Could the lines from the one containing "have to talk about Boolean logic." through the end of the material below be returned exactly, with nothing else?

* **Provided data**:
━━━━━━
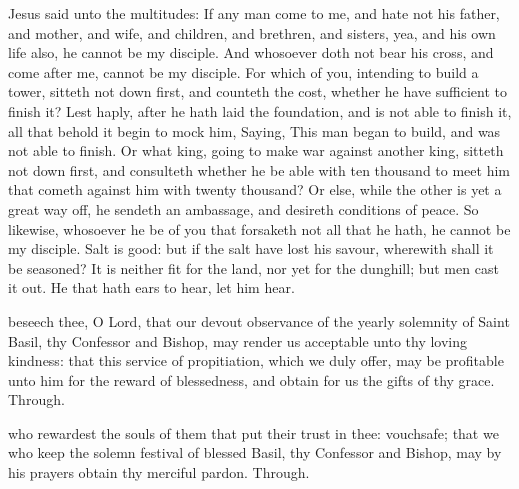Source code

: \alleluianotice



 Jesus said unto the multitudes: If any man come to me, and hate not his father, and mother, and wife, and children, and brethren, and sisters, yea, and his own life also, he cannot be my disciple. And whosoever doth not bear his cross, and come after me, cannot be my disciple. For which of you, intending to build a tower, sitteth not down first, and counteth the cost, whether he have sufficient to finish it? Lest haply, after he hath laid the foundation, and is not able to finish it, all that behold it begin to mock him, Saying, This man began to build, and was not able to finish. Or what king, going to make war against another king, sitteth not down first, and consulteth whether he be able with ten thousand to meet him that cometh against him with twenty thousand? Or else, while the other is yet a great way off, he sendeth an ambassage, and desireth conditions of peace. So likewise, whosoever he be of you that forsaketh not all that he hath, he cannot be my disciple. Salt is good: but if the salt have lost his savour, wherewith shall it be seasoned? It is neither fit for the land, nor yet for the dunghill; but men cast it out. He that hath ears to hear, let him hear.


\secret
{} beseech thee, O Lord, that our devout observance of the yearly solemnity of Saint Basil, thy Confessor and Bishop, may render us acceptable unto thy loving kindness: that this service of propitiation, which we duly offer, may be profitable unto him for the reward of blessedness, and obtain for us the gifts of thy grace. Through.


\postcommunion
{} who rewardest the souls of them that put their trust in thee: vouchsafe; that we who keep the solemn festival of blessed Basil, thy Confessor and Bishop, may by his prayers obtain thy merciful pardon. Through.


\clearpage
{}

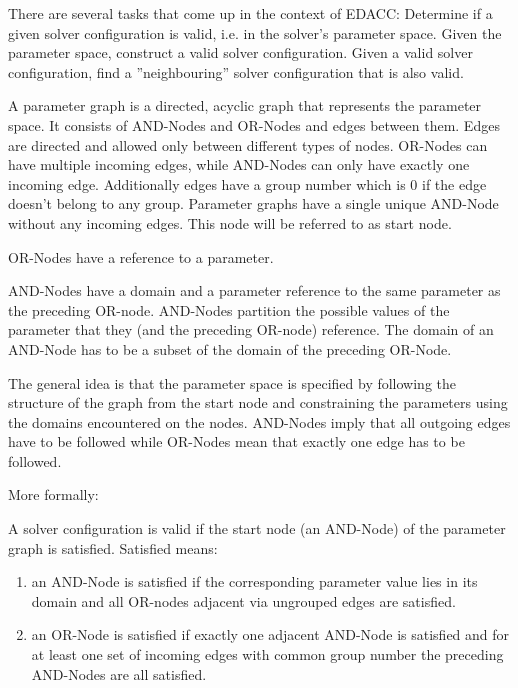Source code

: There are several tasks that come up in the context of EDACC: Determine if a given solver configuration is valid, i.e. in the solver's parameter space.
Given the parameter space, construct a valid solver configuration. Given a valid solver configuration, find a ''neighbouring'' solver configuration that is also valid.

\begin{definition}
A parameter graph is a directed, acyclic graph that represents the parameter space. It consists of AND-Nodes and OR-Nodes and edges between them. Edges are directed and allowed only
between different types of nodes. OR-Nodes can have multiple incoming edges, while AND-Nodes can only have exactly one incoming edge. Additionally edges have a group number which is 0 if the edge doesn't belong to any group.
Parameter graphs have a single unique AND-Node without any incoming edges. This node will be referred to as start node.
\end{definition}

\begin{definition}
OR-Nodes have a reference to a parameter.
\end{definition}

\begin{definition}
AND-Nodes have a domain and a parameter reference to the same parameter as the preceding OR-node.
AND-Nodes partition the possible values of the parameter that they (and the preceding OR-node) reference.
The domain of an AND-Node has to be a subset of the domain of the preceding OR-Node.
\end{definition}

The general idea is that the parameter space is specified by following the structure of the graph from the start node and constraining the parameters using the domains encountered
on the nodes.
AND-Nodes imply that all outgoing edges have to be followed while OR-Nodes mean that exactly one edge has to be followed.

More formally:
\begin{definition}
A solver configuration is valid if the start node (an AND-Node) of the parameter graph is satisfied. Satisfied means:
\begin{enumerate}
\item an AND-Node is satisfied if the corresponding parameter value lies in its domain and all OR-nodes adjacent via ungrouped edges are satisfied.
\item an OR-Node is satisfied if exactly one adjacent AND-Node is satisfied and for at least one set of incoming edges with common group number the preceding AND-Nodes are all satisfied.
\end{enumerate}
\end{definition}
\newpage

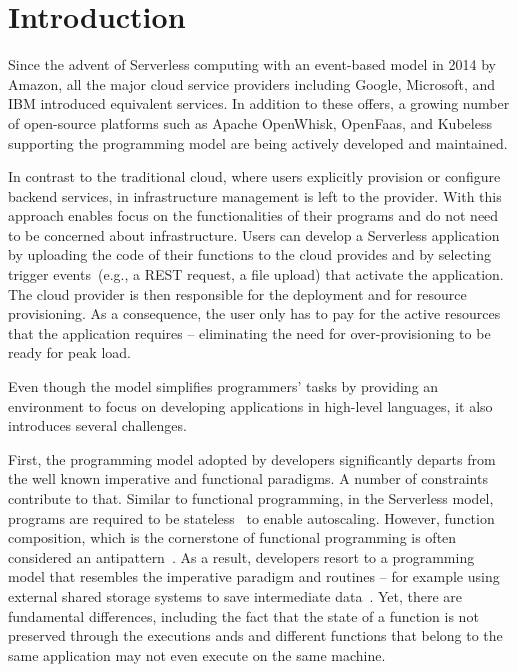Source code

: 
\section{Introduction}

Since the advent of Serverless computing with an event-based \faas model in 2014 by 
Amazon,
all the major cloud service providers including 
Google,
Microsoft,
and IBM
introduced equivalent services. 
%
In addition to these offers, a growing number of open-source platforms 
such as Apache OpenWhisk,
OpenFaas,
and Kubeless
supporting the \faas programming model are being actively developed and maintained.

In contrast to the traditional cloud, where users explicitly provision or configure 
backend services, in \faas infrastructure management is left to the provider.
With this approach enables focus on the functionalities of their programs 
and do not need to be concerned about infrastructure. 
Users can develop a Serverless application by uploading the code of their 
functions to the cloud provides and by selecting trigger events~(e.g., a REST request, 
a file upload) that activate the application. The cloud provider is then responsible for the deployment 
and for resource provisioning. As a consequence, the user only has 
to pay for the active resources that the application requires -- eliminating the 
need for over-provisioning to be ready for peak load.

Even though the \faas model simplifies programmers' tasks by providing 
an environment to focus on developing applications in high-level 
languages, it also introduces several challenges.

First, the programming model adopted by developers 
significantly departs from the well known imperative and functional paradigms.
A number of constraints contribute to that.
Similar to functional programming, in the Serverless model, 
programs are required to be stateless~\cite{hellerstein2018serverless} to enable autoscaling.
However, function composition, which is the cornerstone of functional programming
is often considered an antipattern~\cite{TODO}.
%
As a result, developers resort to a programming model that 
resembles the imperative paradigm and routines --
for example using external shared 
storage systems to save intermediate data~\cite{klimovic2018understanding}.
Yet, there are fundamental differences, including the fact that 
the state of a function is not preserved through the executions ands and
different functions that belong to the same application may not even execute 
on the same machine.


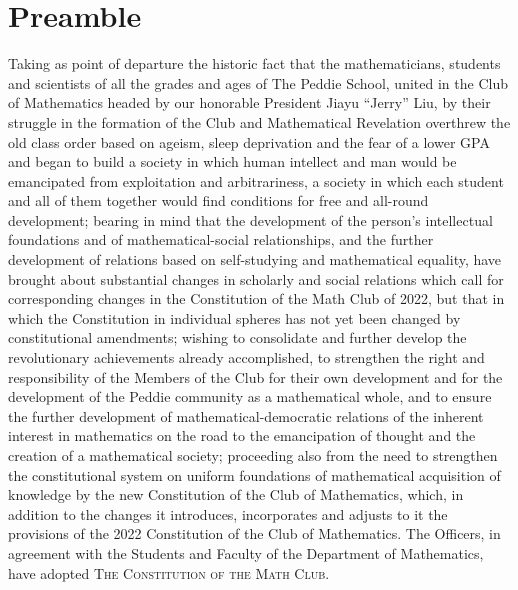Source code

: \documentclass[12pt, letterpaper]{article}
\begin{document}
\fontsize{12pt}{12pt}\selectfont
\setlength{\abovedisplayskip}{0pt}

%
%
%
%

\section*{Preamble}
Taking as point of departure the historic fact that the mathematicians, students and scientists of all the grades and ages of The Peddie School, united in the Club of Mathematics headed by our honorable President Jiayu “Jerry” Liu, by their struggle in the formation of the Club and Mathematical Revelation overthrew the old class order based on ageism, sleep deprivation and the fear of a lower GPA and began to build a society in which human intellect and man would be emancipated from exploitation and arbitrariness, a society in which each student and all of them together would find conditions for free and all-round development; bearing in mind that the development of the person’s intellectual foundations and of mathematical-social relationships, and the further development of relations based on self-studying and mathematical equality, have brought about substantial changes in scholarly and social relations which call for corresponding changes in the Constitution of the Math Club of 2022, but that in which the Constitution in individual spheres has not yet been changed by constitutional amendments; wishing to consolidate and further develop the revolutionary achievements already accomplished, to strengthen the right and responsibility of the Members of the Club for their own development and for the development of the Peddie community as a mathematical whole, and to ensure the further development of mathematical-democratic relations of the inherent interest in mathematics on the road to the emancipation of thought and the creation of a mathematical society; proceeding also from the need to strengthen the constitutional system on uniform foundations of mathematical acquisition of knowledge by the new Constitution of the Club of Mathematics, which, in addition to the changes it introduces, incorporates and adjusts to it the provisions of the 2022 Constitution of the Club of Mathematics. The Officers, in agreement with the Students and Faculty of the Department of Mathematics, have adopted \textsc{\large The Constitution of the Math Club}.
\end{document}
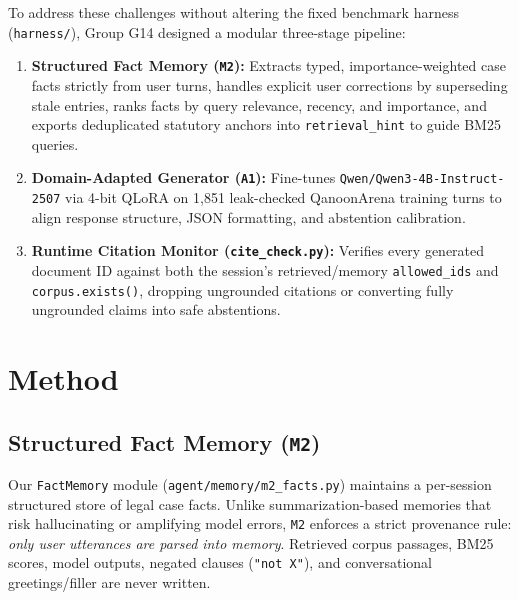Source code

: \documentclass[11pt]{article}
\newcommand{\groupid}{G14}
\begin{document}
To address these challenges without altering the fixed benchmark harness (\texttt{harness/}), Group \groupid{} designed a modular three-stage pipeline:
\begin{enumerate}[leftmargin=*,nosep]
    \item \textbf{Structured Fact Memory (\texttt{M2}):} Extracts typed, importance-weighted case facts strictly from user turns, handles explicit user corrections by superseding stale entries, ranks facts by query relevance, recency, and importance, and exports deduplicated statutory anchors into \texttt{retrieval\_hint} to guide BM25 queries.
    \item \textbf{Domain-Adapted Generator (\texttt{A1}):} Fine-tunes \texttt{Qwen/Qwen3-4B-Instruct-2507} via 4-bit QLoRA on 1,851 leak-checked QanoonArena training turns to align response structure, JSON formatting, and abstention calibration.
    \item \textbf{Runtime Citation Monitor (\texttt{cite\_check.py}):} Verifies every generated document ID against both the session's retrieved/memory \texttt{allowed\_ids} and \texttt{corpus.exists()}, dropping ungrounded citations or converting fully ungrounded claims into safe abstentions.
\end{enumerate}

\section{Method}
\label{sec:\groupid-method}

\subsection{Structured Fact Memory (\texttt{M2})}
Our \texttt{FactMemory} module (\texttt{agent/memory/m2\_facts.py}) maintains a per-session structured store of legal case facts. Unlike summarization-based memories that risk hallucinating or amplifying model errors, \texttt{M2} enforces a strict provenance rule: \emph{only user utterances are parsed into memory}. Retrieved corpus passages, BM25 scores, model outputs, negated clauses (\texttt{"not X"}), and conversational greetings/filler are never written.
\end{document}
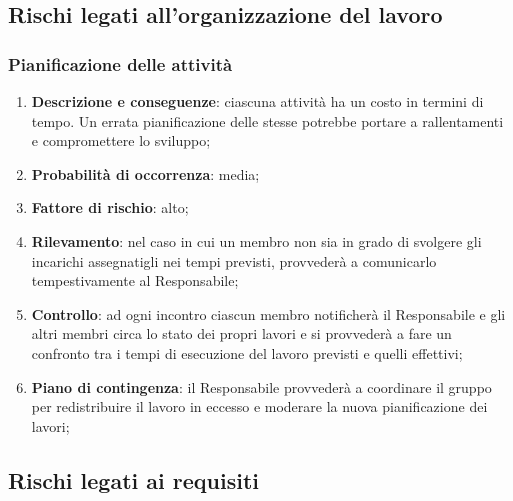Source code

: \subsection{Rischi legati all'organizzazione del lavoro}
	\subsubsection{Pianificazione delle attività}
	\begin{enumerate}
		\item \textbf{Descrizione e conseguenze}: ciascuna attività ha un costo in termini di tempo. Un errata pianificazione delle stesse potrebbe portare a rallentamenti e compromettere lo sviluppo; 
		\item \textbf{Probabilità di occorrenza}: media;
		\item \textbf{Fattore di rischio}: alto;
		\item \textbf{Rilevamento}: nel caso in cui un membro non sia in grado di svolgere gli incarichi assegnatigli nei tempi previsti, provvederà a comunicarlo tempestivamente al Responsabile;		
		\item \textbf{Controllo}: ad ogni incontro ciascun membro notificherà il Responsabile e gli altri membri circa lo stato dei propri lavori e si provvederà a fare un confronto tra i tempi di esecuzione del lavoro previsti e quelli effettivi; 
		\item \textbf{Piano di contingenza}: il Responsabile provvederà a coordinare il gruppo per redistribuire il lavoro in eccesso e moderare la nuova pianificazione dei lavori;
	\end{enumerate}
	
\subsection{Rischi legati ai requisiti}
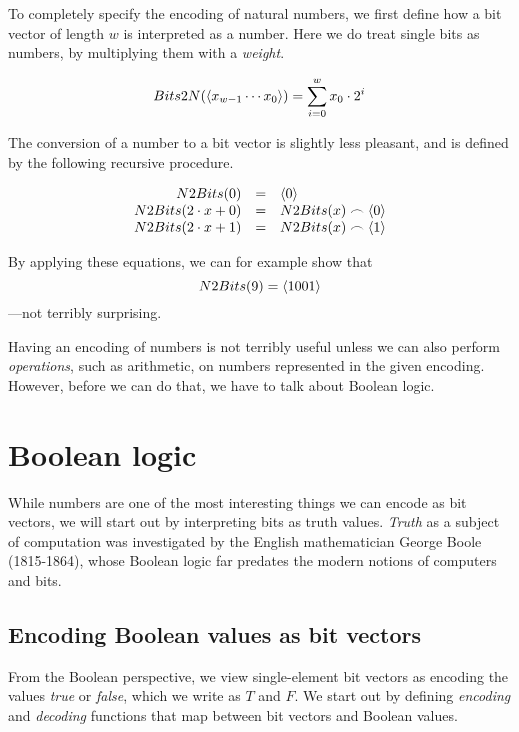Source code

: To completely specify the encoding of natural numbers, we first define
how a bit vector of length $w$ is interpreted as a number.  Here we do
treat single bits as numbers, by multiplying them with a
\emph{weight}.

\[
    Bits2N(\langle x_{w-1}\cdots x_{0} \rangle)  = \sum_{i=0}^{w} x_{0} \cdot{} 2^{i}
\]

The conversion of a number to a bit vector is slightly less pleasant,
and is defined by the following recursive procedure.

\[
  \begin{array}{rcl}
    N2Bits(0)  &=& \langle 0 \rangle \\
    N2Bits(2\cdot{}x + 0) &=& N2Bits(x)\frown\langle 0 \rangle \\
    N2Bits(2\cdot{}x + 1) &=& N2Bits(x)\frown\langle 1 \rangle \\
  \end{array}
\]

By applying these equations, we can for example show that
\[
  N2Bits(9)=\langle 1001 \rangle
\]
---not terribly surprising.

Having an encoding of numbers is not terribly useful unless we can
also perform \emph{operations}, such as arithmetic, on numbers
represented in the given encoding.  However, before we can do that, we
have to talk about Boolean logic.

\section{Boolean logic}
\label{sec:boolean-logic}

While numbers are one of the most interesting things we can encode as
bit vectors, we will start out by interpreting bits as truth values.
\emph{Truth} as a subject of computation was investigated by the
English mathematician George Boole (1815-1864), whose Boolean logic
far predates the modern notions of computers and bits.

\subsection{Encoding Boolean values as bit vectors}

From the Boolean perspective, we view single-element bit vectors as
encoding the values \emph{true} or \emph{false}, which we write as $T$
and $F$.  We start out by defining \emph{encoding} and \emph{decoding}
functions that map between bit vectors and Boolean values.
━━━━━━
* **Output for this exercise**:
have to talk about Boolean logic.

\section{Boolean logic}
\label{sec:boolean-logic}

While numbers are one of the most interesting things we can encode as
bit vectors, we will start out by interpreting bits as truth values.
\emph{Truth} as a subject of computation was investigated by the
English mathematician George Boole (1815-1864), whose Boolean logic
far predates the modern notions of computers and bits.

\subsection{Encoding Boolean values as bit vectors}

From the Boolean perspective, we view single-element bit vectors as
encoding the values \emph{true} or \emph{false}, which we write as $T$
and $F$.  We start out by defining \emph{encoding} and \emph{decoding}
functions that map between bit vectors and Boolean values.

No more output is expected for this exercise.